Sullivan Bay lies 60 km due south of Melbourne on Port Phillip, one kilometre east of Sorrento, Victoria. It was established as a short-lived convict settlement in 1803 by Lieutenant-Colonel David Collins, who named the bay after the Under-Secretary of State for War and the Colonies, John Sullivan.
The site was chosen because of its strategic location near the entrance of Port Phillip Bay. The settlement is significant because it was the first attempt to settle Europeans permanently in what is now Victoria and was a key link in the expansion of the colony of New South Wales into Tasmania and Victoria, and the control of Bass Strait as a trade route.
In 1802, Lieutenant John Murray discovered Port Phillip Bay and claimed it for the British Crown, and Matthew Flinders further explored the area that same year. The British government was impressed with their positive reports, and were also worried that the French might try to establish colonies there.
They decided to get in first. In April 1803 HMS Calcutta and the transport ship Ocean sailed from England, via the Cape of Good Hope, carrying officers, a marine detachment, free settlers, and 301 convicts to Port Phillip, and some wives and children. They arrived on 10 October 1803.

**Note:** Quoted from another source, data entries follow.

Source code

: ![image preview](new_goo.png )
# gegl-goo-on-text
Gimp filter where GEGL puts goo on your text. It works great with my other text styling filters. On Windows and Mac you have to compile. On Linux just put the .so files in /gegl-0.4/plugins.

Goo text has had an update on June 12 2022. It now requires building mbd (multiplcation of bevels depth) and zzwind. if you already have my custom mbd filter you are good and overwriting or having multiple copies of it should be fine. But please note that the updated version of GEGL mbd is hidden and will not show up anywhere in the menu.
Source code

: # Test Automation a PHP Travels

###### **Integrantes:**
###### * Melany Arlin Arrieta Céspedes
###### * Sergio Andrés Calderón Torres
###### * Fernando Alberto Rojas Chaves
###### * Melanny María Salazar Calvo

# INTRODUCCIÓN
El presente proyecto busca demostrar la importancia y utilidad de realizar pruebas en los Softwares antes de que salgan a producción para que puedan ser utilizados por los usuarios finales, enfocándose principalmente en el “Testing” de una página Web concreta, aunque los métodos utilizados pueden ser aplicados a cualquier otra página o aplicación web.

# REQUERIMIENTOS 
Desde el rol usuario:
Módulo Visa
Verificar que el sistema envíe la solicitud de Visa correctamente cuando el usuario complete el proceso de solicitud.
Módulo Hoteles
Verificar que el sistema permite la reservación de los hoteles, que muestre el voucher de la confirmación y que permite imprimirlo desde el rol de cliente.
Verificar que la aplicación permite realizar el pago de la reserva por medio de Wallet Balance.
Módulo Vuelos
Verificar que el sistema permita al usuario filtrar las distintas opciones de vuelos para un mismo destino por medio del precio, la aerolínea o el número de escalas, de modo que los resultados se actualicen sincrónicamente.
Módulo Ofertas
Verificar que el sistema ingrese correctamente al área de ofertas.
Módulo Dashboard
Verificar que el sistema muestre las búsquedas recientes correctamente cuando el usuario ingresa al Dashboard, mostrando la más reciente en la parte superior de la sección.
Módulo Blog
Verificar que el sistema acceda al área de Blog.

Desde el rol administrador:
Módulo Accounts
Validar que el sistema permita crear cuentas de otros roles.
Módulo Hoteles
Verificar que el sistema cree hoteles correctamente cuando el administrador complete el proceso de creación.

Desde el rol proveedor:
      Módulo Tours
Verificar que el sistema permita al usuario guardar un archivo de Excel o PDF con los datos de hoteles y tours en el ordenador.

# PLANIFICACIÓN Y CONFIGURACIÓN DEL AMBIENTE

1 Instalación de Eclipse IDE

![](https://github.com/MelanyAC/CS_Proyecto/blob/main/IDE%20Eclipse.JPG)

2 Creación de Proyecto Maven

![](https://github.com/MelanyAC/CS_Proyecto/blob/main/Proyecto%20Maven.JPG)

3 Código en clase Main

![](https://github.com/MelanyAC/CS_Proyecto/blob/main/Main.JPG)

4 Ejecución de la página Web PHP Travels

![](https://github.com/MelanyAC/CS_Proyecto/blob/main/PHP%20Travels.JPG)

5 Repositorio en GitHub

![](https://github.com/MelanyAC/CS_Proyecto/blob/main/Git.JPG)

Shortly after arriving, a party led by James Tuckey was dispatched to explore Port Phillip Bay. They reported that the land was poor and there was little fresh water even though the Yarra and Marybyrnong Rivers had been discovered on 2 January 1803 by Charles Grimes' party, months before the arrival of the Sullivans Bay colonists. They also reported that suitable timber could not be found. The treacherous entrance to the bay made the site unsuitable for whaling and with few marines, the settlement was vulnerable to attack.
Collins asked Governor King for permission to abandon the site, and was eventually given permission to do so. On 30 January 1804, Collins and some of the convicts left in Ocean and Lady Nelson for Van Diemens Land (now Tasmania,) where John Bowen had established a settlement at Risdon Cove in 1803. They were moved as two parties, the second leaving on 20 May, just over seven months after the settlement was established. Records show 30 people died at the settlement.
Little evidence of the settlement remains. Four graves on the eastern headland, and parts of barrels, leg irons, bottles and other pieces are all that exist. The Collins Settlement Historic Reserve, comprising about 2 km of coastline, is protected under the Victorian Heritage Register and the Mornington Peninsula Planning Scheme.